Moody's has a Baa3 rating on Spanish government bonds. The ratings agency found that the risk of the Spanish sovereign losing market access has been materially reduced by the willingness of the ECB to undertake outright purchases of Spanish government bonds to contain their price volatility.
The rating agency believes Spain will likely apply for a precautionary credit line from the European Stability Mechanism (ESM). "Entry into an ESM precautionary program would not in itself lead to a downgrade as long as the rating agency believes that the government is likely to retain access to private capital markets," Moody's said in a statement.
The rating decision was also influenced by evidence of the Spanish government's continued commitment to implement the fiscal and structural reform measures that are needed to stabilize its debt trajectory.
Also, the ongoing progress towards restructuring the Spanish banking sector and enhancing the solvency of the affected banks is expected to restore market confidence in Spain's banking system as a whole.
Moody's said combined efforts by euro area, ECB and the Spanish government should allow the country to maintain capital market access at reasonable rates, providing it with the time it needs to stabilise public debt over the next few years.
The 'negative' rating outlook reflects Moody's assessment that the risks to its baseline scenario are high and skewed to the downside.
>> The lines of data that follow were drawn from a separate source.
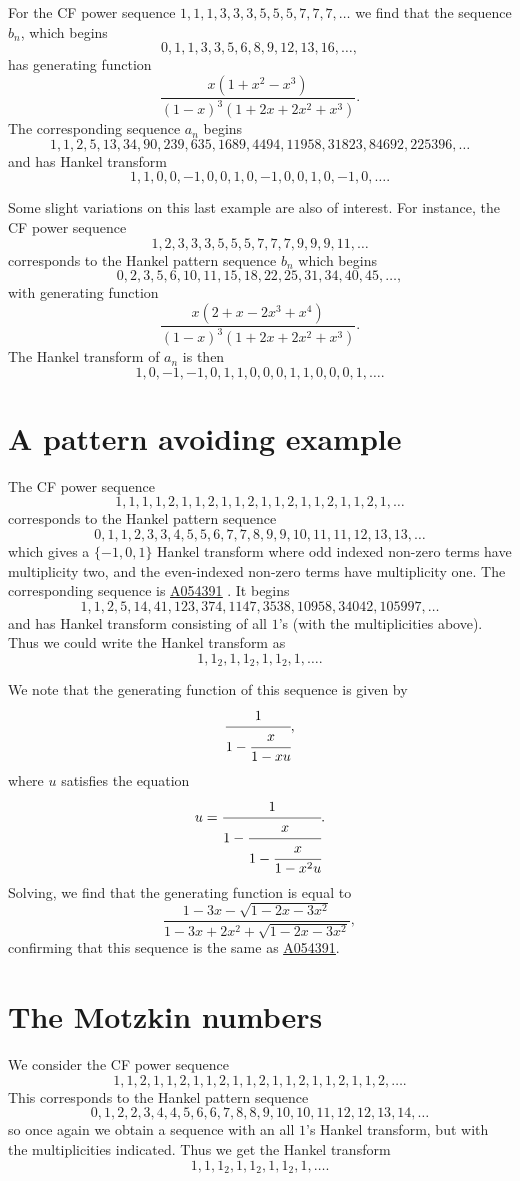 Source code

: \documentclass[12pt,reqno]{article}
\theoremstyle{definition}
\newcommand{\seqnum}[1]{\href{http://oeis.org/#1}{\underline{#1}}}
\begin{document}
For the CF power sequence $1,1,1,3,3,3,5,5,5,7,7,7,\ldots$  we find that the sequence $b_n$, which begins 
$$0,1, 1, 3, 3, 5, 6, 8, 9, 12, 13, 16,\ldots,$$ has generating function 
$$\frac{x(1+x^2-x^3)}{(1-x)^3 (1+2x+2x^2+x^3)}.$$ The corresponding sequence $a_n$ begins 
$$ 1, 1, 2, 5, 13, 34, 90, 239, 635, 1689, 4494, 11958, 31823, 84692, 225396, \ldots$$ and has Hankel transform 
$$1, 1, 0, 0, -1, 0, 0, 1, 0, -1, 0, 0, 1, 0, -1, 0,\ldots. $$

\noindent Some slight variations on this last example are also of interest. For instance, the CF power sequence 
$$1, 2, 3, 3, 3, 5, 5, 5, 7, 7, 7, 9, 9, 9, 11, \ldots$$ corresponds to the Hankel pattern sequence $b_n$ which begins 
$$0, 2, 3, 5, 6, 10, 11, 15, 18, 22, 25, 31, 34, 40, 45,\ldots,$$ with generating function 
$$\frac{x(2+x-2x^3+x^4)}{(1-x)^3(1+2x+2x^2+x^3)}.$$ The Hankel transform of $a_n$ is then 
$$1, 0, -1, -1, 0, 1, 1, 0, 0, 0, 1, 1, 0, 0, 0, 1,\ldots.$$ 

\section{A pattern avoiding example} The CF power sequence $$1, 1, 1, 1, 2, 1, 1, 2, 1, 1, 2, 1, 1, 2, 1, 1, 2, 1, 1, 2, 1,\ldots $$ corresponds to the Hankel pattern sequence $$0, 1, 1, 2, 3, 3, 4, 5, 5, 6, 7, 7, 8, 9, 9, 10, 11, 11, 12, 13, 13, \ldots $$ which gives a $\{-1,0,1\}$ Hankel transform where odd indexed non-zero terms have multiplicity two, and the even-indexed non-zero terms have multiplicity one.
The corresponding sequence is \seqnum{A054391} \cite{Mansour_Shattuck}. It begins
$$1, 1, 2, 5, 14, 41, 123, 374, 1147, 3538, 10958, 34042, 105997, \ldots$$  and  has Hankel transform consisting of all $1$'s (with the multiplicities above). Thus we could write the Hankel transform as
$$1,1_2,1,1_2,1,1_2,1,\ldots.$$

We note that the generating function of this sequence is given by
$$\cfrac{1}{1-
\cfrac{x}{1-x u}},$$ where $u$ satisfies the equation
$$u=\cfrac{1}{1-\cfrac{x}{1-\cfrac{x}{1-x^2 u}}}.$$
Solving, we find that the generating function is equal to
$$\frac{1-3x-\sqrt{1-2x-3x^2}}{1-3x+2x^2+\sqrt{1-2x-3x^2}}, $$ confirming that this sequence is the same as \seqnum{A054391}.

\section{The Motzkin numbers} We consider the CF power sequence
$$ 1, 1, 2, 1, 1, 2, 1, 1, 2, 1, 1, 2, 1, 1, 2, 1, 1, 2, 1, 1, 2, \ldots.$$ This corresponds to the Hankel pattern sequence
$$0, 1, 2, 2, 3, 4, 4, 5, 6, 6, 7, 8, 8, 9, 10, 10, 11, 12, 12, 13, 14, \ldots $$ so once again we obtain a sequence with an
all $1$'s Hankel transform, but with the multiplicities indicated. Thus we get the Hankel transform
$$1,1,1_2,1,1_2,1,1_2,1,\ldots.$$
\end{document}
Spain's credit standing would be negatively affected by a lack of progress in placing the country's public finances on a sustainable footing. Shocks at the euro area level could also have negative repercussions on the rating, Moody's said.
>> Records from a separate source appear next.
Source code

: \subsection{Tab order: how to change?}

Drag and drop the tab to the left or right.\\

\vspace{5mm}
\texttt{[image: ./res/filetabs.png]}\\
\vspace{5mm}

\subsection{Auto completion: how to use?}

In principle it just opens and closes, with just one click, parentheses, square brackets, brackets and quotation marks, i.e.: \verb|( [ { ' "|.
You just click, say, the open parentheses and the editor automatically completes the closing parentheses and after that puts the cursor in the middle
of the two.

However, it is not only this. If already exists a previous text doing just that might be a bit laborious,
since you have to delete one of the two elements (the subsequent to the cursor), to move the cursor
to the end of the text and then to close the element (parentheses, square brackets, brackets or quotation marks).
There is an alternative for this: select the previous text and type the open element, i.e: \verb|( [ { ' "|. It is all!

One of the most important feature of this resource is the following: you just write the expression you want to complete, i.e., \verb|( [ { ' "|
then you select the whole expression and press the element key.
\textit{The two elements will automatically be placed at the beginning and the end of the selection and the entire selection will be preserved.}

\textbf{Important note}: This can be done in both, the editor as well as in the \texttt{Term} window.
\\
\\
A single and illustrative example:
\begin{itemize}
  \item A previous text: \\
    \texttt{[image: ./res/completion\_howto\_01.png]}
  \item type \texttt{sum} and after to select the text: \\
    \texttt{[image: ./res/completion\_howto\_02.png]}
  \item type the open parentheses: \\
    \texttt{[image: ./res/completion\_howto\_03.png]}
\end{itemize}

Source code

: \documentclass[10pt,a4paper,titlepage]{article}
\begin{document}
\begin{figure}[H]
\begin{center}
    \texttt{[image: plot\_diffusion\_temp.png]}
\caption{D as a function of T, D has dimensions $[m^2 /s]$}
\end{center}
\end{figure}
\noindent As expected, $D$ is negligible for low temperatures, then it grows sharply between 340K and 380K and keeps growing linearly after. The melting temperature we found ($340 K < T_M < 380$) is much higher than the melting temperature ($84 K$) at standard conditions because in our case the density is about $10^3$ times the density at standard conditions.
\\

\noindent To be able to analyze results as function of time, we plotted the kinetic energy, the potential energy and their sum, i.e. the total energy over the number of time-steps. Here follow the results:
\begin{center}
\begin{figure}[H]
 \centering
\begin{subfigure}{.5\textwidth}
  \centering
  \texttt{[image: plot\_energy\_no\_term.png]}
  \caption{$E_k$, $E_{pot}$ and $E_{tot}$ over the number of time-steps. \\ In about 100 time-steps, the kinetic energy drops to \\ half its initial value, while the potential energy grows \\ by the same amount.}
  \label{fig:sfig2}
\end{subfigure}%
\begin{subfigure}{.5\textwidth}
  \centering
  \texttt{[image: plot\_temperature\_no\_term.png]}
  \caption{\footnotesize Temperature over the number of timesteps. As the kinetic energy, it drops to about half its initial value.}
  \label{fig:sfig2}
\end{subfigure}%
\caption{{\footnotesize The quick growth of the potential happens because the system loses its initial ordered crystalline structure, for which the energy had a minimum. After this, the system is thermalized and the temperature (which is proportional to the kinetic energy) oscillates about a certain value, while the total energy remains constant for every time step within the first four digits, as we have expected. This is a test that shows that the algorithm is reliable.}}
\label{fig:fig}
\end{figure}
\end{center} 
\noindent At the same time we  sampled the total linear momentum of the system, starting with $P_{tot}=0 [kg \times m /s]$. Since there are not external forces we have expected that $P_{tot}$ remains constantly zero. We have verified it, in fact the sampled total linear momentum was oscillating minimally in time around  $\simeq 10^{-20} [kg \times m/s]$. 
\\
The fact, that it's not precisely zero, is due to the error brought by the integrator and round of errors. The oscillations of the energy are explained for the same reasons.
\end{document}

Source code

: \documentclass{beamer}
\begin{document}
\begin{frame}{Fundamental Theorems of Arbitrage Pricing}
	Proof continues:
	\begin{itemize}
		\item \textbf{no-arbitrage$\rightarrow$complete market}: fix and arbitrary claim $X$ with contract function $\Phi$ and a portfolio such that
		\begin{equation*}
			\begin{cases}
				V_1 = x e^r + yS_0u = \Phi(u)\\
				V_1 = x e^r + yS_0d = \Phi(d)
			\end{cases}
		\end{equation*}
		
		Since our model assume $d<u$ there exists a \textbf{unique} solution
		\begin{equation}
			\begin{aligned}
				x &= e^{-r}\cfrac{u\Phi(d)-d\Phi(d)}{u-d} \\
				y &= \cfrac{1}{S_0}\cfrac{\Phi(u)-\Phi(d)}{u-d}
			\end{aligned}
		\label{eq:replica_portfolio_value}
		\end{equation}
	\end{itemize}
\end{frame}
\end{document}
Last week, rating agency Standard & Poor's downgraded the country's rating by two notches to BBB-, the lowest investment grade possible. S&P had highlighted the mounting risks to public finances from rising economic and political pressures, while warning of a possible further downgrade.
The deepening economic recession acts as a constraint in Spain's government policy actions. Further, drift between central and local governments are rising with local elections approaching.
Spain has so far avoided seeking an external bailout. The European Union leaders are meeting in Brussels on Thursday and speculations are rife that Spain will request a bailout very soon.
Earlier this month, the International Monetary Fund said Spain is likely to miss its deficit targets again despite significant fiscal measures taking effect in the second half of the year.